→ **Work required**:
Copy all records exactly; omit pictures.

### Material for this exercise

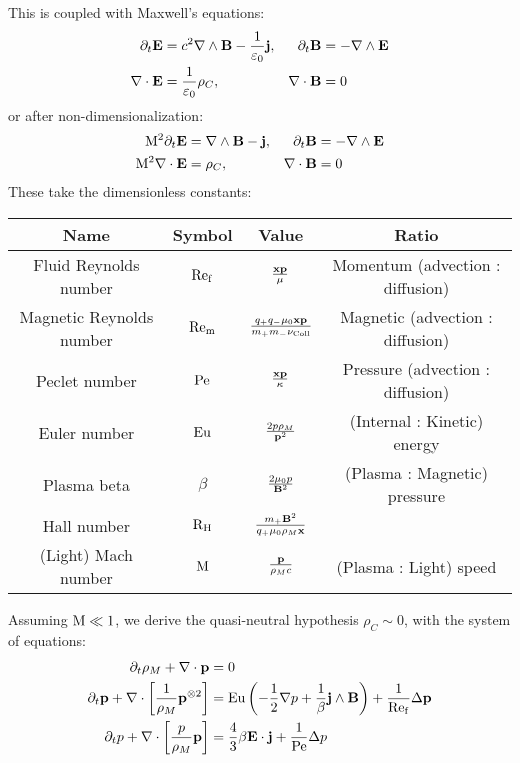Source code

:     This is coupled with Maxwell's equations:
    \begin{align*}
        \partial_{t}\mathbf{E}  &=  c^{2}\nabla\wedge\mathbf{B} - \frac{1}{\varepsilon_{0}}\mathbf{j},  &
        \partial_{t}\mathbf{B}  &=  - \nabla\wedge\mathbf{E}  \\
        \nabla\cdot\mathbf{E}  &=  \frac{1}{\varepsilon_{0}}\rho_{C},  &
        \nabla\cdot\mathbf{B}  &=  0
    \end{align*}
    or after non-dimensionalization:
    \begin{align*}
        \mathrm{M}^{2}\partial_{t}\mathbf{E}  &=  \nabla\wedge\mathbf{B} - \mathbf{j},  &
        \partial_{t}\mathbf{B}  &=  - \nabla\wedge\mathbf{E}  \\
        \mathrm{M}^{2}\nabla\cdot\mathbf{E}  &=  \rho_{C},  &
        \nabla\cdot\mathbf{B}  &=  0
    \end{align*}
    These take the dimensionless constants: 
    \begin{center}\begin{tabular}{ c c c c }
        Name  &  Symbol  &  Value  &  Ratio  \\
        \hline\hline
        Fluid Reynolds number  &  $\mathrm{Re}_{\mathrm{f}}$  &  $\frac{\mathbf{x}\mathbf{p}}{\mu}$  &  Momentum (advection : diffusion)  \\
        Magnetic Reynolds number  &  $\mathrm{Re}_{\mathrm{m}}$  &  $\frac{q_{+}q_{-}\mu_{0}\mathbf{x}\mathbf{p}}{m_{+}m_{-}\nu_{\rm Coll}}$  &  Magnetic (advection : diffusion)  \\
        Peclet number  &  $\mathrm{Pe}$  &  $\frac{\mathbf{x}\mathbf{p}}{\kappa}$  &  Pressure (advection : diffusion)  \\
        \hline
        Euler number  &  $\mathrm{Eu}$  &  $\frac{2p\rho_{M}}{\mathbf{p}^{2}}$  &  (Internal : Kinetic) energy  \\
        Plasma beta  &  $\beta$  &  $\frac{2\mu_{0}p}{\mathbf{B}^{2}}$  &  (Plasma : Magnetic) pressure  \\
        Hall number  &  $\mathrm{R}_{\mathrm{H}}$  &  $\frac{m_{+}\mathbf{B}^{2}}{q_{+}\mu_{0}\rho_{M}\mathbf{x}}$  &  \BA{??}  \\
        (Light) Mach number  &  $\mathrm{M}$  &  $\frac{\mathbf{p}}{\rho_{M}c}$  &  (Plasma : Light) speed
    \end{tabular}\end{center}
    Assuming $\mathrm{M}  \ll  1$, we derive the quasi-neutral hypothesis $\rho_{C}  \sim  0$, with the system of equations:
    \begin{align}
        \partial_{t}\rho_{M} + \nabla\cdot\mathbf{p}  &=  0  \label{eqn:mass conservation} 
         \\
        \partial_{t}\mathbf{p} + \nabla\cdot\left[\frac{1}{\rho_{M}}\mathbf{p}^{\otimes 2}\right]  &=  \mathrm{Eu}\left(- \frac{1}{2}\nabla p + \frac{1}{\beta}\mathbf{j}\wedge\mathbf{B}\right) + \frac{1}{\mathrm{Re}_{\mathrm{f}}}\Delta\mathbf{p}  \label{eqn:momentum conservation}  \\
        \partial_{t}p + \nabla\cdot\left[\frac{p}{\rho_{M}}\mathbf{p}\right]  &=  \frac{4}{3}\beta\mathbf{E}\cdot\mathbf{j} + \frac{1}{\mathrm{Pe}}\Delta p  \label{eqn:energy conservation}
    \end{align}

######

→ **Response below**:
Source code

:     This is coupled with Maxwell's equations:
    \begin{align*}
        \partial_{t}\mathbf{E}  &=  c^{2}\nabla\wedge\mathbf{B} - \frac{1}{\varepsilon_{0}}\mathbf{j},  &
        \partial_{t}\mathbf{B}  &=  - \nabla\wedge\mathbf{E}  \\
        \nabla\cdot\mathbf{E}  &=  \frac{1}{\varepsilon_{0}}\rho_{C},  &
        \nabla\cdot\mathbf{B}  &=  0
    \end{align*}
    or after non-dimensionalization:
    \begin{align*}
        \mathrm{M}^{2}\partial_{t}\mathbf{E}  &=  \nabla\wedge\mathbf{B} - \mathbf{j},  &
        \partial_{t}\mathbf{B}  &=  - \nabla\wedge\mathbf{E}  \\
        \mathrm{M}^{2}\nabla\cdot\mathbf{E}  &=  \rho_{C},  &
        \nabla\cdot\mathbf{B}  &=  0
    \end{align*}
    These take the dimensionless constants: 
    \begin{center}\begin{tabular}{ c c c c }
        Name  &  Symbol  &  Value  &  Ratio  \\
        \hline\hline
        Fluid Reynolds number  &  $\mathrm{Re}_{\mathrm{f}}$  &  $\frac{\mathbf{x}\mathbf{p}}{\mu}$  &  Momentum (advection : diffusion)  \\
        Magnetic Reynolds number  &  $\mathrm{Re}_{\mathrm{m}}$  &  $\frac{q_{+}q_{-}\mu_{0}\mathbf{x}\mathbf{p}}{m_{+}m_{-}\nu_{\rm Coll}}$  &  Magnetic (advection : diffusion)  \\
        Peclet number  &  $\mathrm{Pe}$  &  $\frac{\mathbf{x}\mathbf{p}}{\kappa}$  &  Pressure (advection : diffusion)  \\
        \hline
        Euler number  &  $\mathrm{Eu}$  &  $\frac{2p\rho_{M}}{\mathbf{p}^{2}}$  &  (Internal : Kinetic) energy  \\
        Plasma beta  &  $\beta$  &  $\frac{2\mu_{0}p}{\mathbf{B}^{2}}$  &  (Plasma : Magnetic) pressure  \\
        Hall number  &  $\mathrm{R}_{\mathrm{H}}$  &  $\frac{m_{+}\mathbf{B}^{2}}{q_{+}\mu_{0}\rho_{M}\mathbf{x}}$  &  \BA{??}  \\
        (Light) Mach number  &  $\mathrm{M}$  &  $\frac{\mathbf{p}}{\rho_{M}c}$  &  (Plasma : Light) speed
    \end{tabular}\end{center}
    Assuming $\mathrm{M}  \ll  1$, we derive the quasi-neutral hypothesis $\rho_{C}  \sim  0$, with the system of equations:
    \begin{align}
        \partial_{t}\rho_{M} + \nabla\cdot\mathbf{p}  &=  0  \label{eqn:mass conservation} 
         \\
        \partial_{t}\mathbf{p} + \nabla\cdot\left[\frac{1}{\rho_{M}}\mathbf{p}^{\otimes 2}\right]  &=  \mathrm{Eu}\left(- \frac{1}{2}\nabla p + \frac{1}{\beta}\mathbf{j}\wedge\mathbf{B}\right) + \frac{1}{\mathrm{Re}_{\mathrm{f}}}\Delta\mathbf{p}  \label{eqn:momentum conservation}  \\
        \partial_{t}p + \nabla\cdot\left[\frac{p}{\rho_{M}}\mathbf{p}\right]  &=  \frac{4}{3}\beta\mathbf{E}\cdot\mathbf{j} + \frac{1}{\mathrm{Pe}}\Delta p  \label{eqn:energy conservation}
    \end{align}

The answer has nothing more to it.